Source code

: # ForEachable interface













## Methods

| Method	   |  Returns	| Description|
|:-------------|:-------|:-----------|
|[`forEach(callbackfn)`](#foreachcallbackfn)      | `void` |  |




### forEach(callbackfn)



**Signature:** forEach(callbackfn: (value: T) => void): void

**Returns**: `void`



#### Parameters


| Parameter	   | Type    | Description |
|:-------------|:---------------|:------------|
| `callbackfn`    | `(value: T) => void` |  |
━━━━━━━━━━━━━━━━━━━━━━━━━━━━━━
#### Exercise details
Copy every record above exactly as it is.

#### Exercise response
Source code

: # ForEachable interface













## Methods

| Method	   |  Returns	| Description|
|:-------------|:-------|:-----------|
|[`forEach(callbackfn)`](#foreachcallbackfn)      | `void` |  |




### forEach(callbackfn)



**Signature:** forEach(callbackfn: (value: T) => void): void

**Returns**: `void`



#### Parameters


| Parameter	   | Type    | Description |
|:-------------|:---------------|:------------|
| `callbackfn`    | `(value: T) => void` |  |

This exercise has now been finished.